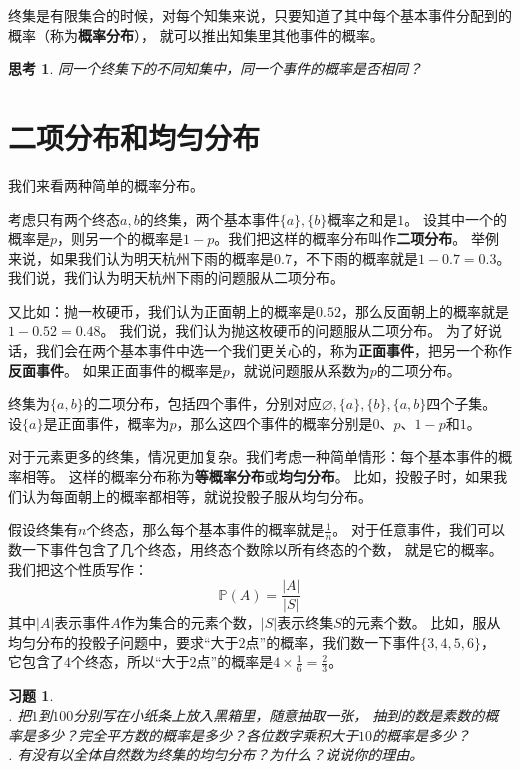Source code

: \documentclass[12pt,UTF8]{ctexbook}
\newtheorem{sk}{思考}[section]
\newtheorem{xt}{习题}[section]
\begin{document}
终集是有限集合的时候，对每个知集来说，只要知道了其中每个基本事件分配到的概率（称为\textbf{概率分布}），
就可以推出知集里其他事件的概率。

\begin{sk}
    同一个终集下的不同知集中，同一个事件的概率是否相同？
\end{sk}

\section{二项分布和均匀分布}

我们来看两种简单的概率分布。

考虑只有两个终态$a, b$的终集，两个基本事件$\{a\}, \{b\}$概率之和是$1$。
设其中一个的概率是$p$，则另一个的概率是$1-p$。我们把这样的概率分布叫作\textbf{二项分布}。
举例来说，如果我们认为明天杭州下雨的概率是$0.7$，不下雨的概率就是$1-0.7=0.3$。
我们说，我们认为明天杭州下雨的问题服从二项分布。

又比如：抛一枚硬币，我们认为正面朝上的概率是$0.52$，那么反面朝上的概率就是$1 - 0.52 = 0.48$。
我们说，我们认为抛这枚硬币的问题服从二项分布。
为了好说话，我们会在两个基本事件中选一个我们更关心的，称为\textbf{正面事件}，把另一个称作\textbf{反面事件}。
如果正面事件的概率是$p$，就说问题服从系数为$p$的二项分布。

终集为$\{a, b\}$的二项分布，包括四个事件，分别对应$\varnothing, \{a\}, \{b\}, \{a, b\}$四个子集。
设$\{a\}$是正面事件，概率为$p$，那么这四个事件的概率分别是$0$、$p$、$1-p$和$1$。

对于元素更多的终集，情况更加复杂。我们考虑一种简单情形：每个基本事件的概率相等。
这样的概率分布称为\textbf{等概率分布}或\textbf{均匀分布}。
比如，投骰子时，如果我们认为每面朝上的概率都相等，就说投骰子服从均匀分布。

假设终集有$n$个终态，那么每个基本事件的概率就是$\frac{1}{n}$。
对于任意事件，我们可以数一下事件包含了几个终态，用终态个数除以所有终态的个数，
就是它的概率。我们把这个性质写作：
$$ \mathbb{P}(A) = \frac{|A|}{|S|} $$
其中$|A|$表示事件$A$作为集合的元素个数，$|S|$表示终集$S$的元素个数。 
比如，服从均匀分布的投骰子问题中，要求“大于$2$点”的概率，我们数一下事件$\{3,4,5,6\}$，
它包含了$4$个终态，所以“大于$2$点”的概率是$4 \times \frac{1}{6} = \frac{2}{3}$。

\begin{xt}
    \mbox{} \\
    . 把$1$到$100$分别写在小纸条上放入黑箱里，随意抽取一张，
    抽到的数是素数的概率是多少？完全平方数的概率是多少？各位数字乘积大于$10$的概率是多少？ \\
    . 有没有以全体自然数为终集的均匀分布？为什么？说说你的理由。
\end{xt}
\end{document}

==

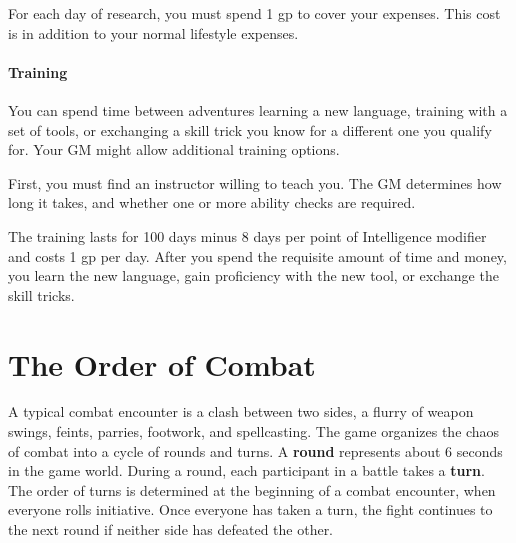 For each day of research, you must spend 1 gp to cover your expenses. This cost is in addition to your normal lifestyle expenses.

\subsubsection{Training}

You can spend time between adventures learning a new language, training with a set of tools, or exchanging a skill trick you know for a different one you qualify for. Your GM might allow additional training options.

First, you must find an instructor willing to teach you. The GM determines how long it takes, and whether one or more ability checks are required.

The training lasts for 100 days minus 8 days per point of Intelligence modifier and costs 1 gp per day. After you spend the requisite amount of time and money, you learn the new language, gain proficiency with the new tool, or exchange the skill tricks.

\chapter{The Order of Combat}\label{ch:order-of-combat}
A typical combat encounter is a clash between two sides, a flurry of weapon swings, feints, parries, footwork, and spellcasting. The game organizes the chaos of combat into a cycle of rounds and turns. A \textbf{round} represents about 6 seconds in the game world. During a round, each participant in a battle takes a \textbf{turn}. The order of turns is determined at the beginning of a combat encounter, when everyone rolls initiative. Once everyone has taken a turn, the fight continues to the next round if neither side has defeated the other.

---

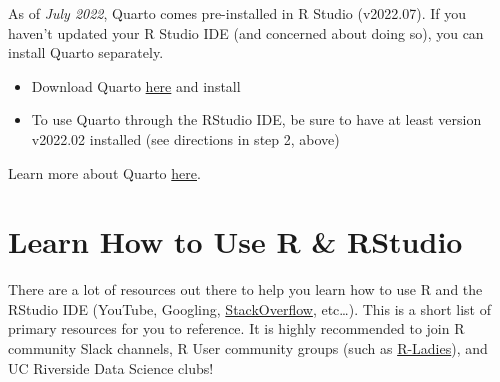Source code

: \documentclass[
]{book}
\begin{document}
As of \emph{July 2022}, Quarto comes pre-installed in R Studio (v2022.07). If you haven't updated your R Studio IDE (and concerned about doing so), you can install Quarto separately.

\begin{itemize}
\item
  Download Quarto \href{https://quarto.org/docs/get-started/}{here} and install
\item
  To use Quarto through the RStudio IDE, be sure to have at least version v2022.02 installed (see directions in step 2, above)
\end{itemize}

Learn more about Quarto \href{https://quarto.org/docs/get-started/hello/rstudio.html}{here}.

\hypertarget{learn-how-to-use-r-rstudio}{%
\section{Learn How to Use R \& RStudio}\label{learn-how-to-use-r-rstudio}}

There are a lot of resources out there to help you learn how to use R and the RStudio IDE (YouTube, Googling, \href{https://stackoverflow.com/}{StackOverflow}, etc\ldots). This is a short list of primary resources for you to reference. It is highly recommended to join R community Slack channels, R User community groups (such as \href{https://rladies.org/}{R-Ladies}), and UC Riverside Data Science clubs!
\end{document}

What the exercise asks: Report how many lines of the listing carry the word "newtheorem", and add nothing.

Answer space: 2